Move over, Sarah Jones. Step aside, Anna Deavere Smith. Spunky ingénue Mia Dolan is in town with a solo show of her own. As she writes in the kind of email that gives publicists nervous collapse, “This play is truly a labor of love for me, and I cannot wait to show you what I’m capable of.”
Mia, who has yet to master Bcc or a greeting warmer than “Dear Sir/ Madam,” is the struggling actress and occasional soft-shoer at the center of “La La Land,” the Damien Chazelle film that won the Best Picture Oscar for a minute or so in February. In one of the movie’s more cringe-inducing moments, Mia performs her semi-autobiographical one-woman show (which is possibly about her dipso aunt, it’s unclear) to a nearly empty theater.
Most of us can sleep nights without wondering what marvels Mia’s show included. (It somehow involved a hat box. And a lamp. And maybe the Eiffel Tower.) But not the comedian Jimmy Fowlie. In the slap-happy parody “So Long Boulder City,” he imagines Mia’s lost masterpiece.
Stomping onstage in a white shirt, black skirt, sensible flats and rose gold wig, Mr. Fowlie doesn’t look a lot like Emma Stone, who won an Oscar playing Mia in the movie. His jaw is stronger, his stubble obvious, his legs unshaven. But he has a credible cock of the hip and tilt of the head as he re-creates Mia’s journey from Boulder City dreamer to Boise State University party girl to Los Angeles part-time barista.
Here’s where I would like to tell you about the all-consuming, cramp-inducing hilarity of Mr. Fowlie’s script, co-written and directed by Jordan Black. I can’t do that. Most of the jokes hit me as grin-worthy at best, and Mr.

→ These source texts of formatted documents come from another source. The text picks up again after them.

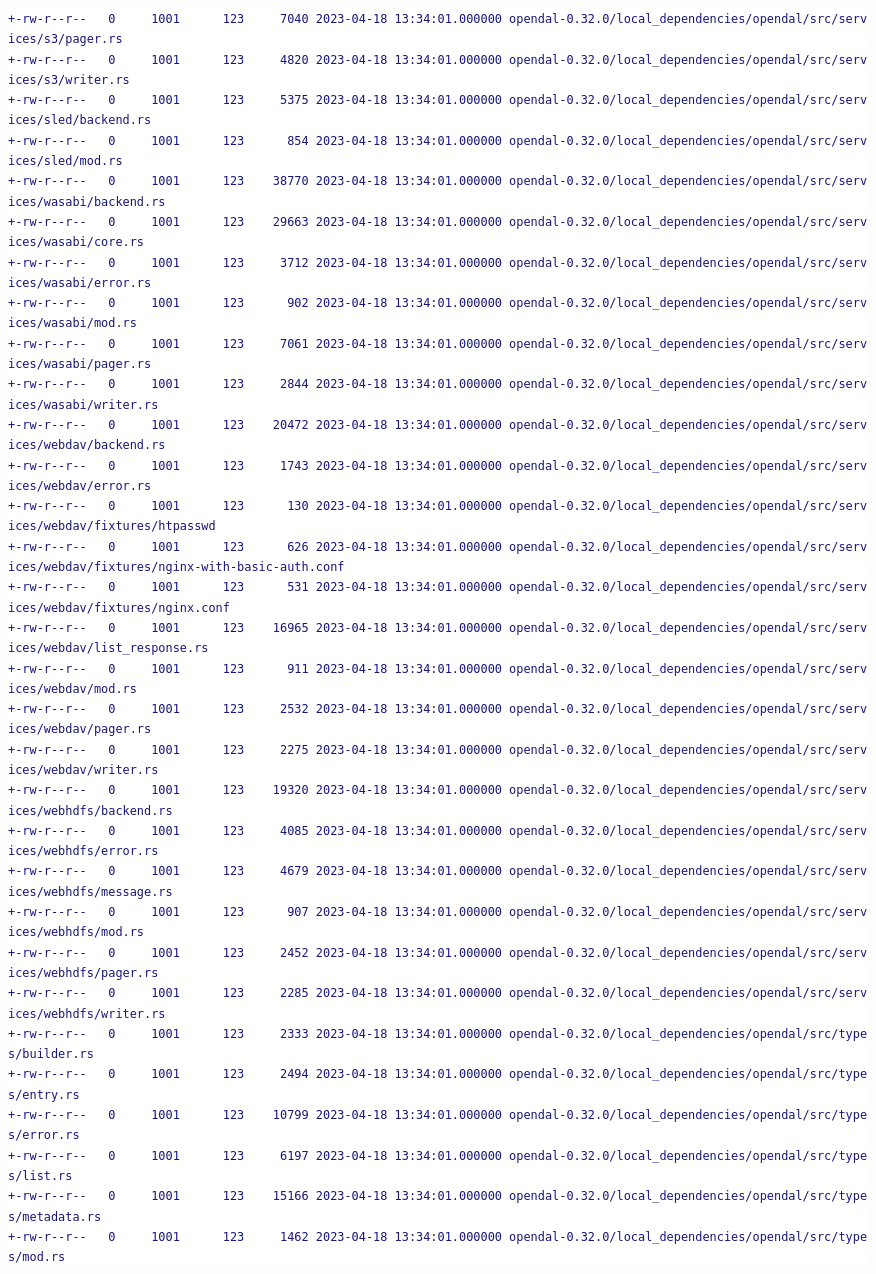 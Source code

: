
 ```diff
+-rw-r--r--   0     1001      123     7040 2023-04-18 13:34:01.000000 opendal-0.32.0/local_dependencies/opendal/src/services/s3/pager.rs
+-rw-r--r--   0     1001      123     4820 2023-04-18 13:34:01.000000 opendal-0.32.0/local_dependencies/opendal/src/services/s3/writer.rs
+-rw-r--r--   0     1001      123     5375 2023-04-18 13:34:01.000000 opendal-0.32.0/local_dependencies/opendal/src/services/sled/backend.rs
+-rw-r--r--   0     1001      123      854 2023-04-18 13:34:01.000000 opendal-0.32.0/local_dependencies/opendal/src/services/sled/mod.rs
+-rw-r--r--   0     1001      123    38770 2023-04-18 13:34:01.000000 opendal-0.32.0/local_dependencies/opendal/src/services/wasabi/backend.rs
+-rw-r--r--   0     1001      123    29663 2023-04-18 13:34:01.000000 opendal-0.32.0/local_dependencies/opendal/src/services/wasabi/core.rs
+-rw-r--r--   0     1001      123     3712 2023-04-18 13:34:01.000000 opendal-0.32.0/local_dependencies/opendal/src/services/wasabi/error.rs
+-rw-r--r--   0     1001      123      902 2023-04-18 13:34:01.000000 opendal-0.32.0/local_dependencies/opendal/src/services/wasabi/mod.rs
+-rw-r--r--   0     1001      123     7061 2023-04-18 13:34:01.000000 opendal-0.32.0/local_dependencies/opendal/src/services/wasabi/pager.rs
+-rw-r--r--   0     1001      123     2844 2023-04-18 13:34:01.000000 opendal-0.32.0/local_dependencies/opendal/src/services/wasabi/writer.rs
+-rw-r--r--   0     1001      123    20472 2023-04-18 13:34:01.000000 opendal-0.32.0/local_dependencies/opendal/src/services/webdav/backend.rs
+-rw-r--r--   0     1001      123     1743 2023-04-18 13:34:01.000000 opendal-0.32.0/local_dependencies/opendal/src/services/webdav/error.rs
+-rw-r--r--   0     1001      123      130 2023-04-18 13:34:01.000000 opendal-0.32.0/local_dependencies/opendal/src/services/webdav/fixtures/htpasswd
+-rw-r--r--   0     1001      123      626 2023-04-18 13:34:01.000000 opendal-0.32.0/local_dependencies/opendal/src/services/webdav/fixtures/nginx-with-basic-auth.conf
+-rw-r--r--   0     1001      123      531 2023-04-18 13:34:01.000000 opendal-0.32.0/local_dependencies/opendal/src/services/webdav/fixtures/nginx.conf
+-rw-r--r--   0     1001      123    16965 2023-04-18 13:34:01.000000 opendal-0.32.0/local_dependencies/opendal/src/services/webdav/list_response.rs
+-rw-r--r--   0     1001      123      911 2023-04-18 13:34:01.000000 opendal-0.32.0/local_dependencies/opendal/src/services/webdav/mod.rs
+-rw-r--r--   0     1001      123     2532 2023-04-18 13:34:01.000000 opendal-0.32.0/local_dependencies/opendal/src/services/webdav/pager.rs
+-rw-r--r--   0     1001      123     2275 2023-04-18 13:34:01.000000 opendal-0.32.0/local_dependencies/opendal/src/services/webdav/writer.rs
+-rw-r--r--   0     1001      123    19320 2023-04-18 13:34:01.000000 opendal-0.32.0/local_dependencies/opendal/src/services/webhdfs/backend.rs
+-rw-r--r--   0     1001      123     4085 2023-04-18 13:34:01.000000 opendal-0.32.0/local_dependencies/opendal/src/services/webhdfs/error.rs
+-rw-r--r--   0     1001      123     4679 2023-04-18 13:34:01.000000 opendal-0.32.0/local_dependencies/opendal/src/services/webhdfs/message.rs
+-rw-r--r--   0     1001      123      907 2023-04-18 13:34:01.000000 opendal-0.32.0/local_dependencies/opendal/src/services/webhdfs/mod.rs
+-rw-r--r--   0     1001      123     2452 2023-04-18 13:34:01.000000 opendal-0.32.0/local_dependencies/opendal/src/services/webhdfs/pager.rs
+-rw-r--r--   0     1001      123     2285 2023-04-18 13:34:01.000000 opendal-0.32.0/local_dependencies/opendal/src/services/webhdfs/writer.rs
+-rw-r--r--   0     1001      123     2333 2023-04-18 13:34:01.000000 opendal-0.32.0/local_dependencies/opendal/src/types/builder.rs
+-rw-r--r--   0     1001      123     2494 2023-04-18 13:34:01.000000 opendal-0.32.0/local_dependencies/opendal/src/types/entry.rs
+-rw-r--r--   0     1001      123    10799 2023-04-18 13:34:01.000000 opendal-0.32.0/local_dependencies/opendal/src/types/error.rs
+-rw-r--r--   0     1001      123     6197 2023-04-18 13:34:01.000000 opendal-0.32.0/local_dependencies/opendal/src/types/list.rs
+-rw-r--r--   0     1001      123    15166 2023-04-18 13:34:01.000000 opendal-0.32.0/local_dependencies/opendal/src/types/metadata.rs
+-rw-r--r--   0     1001      123     1462 2023-04-18 13:34:01.000000 opendal-0.32.0/local_dependencies/opendal/src/types/mod.rs
```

Fowlie seemed too convinced of his own funniness, pausing after each line in anticipation of the laugh.
But I can tell you that the laughs did come and that a lot of the opening night audience at SubCulture in Manhattan seemed in danger of actually busting a gut. Maybe several guts. Howls and roars and squeals greeted each dig: at L.A. targets like Scientology and at “La La Land” implausibilities like the mysteriously unguarded and gravity-free Griffith Park Observatory.
“So Long Boulder City” saves most of its skewering for the torture called show business, from Mia’s observation that a B.F.A. is “the one thing that makes every Hollywood producer take you seriously” to her narcissistic determination to write and stage her play. But the satire is scattershot, the zingers not so zingy.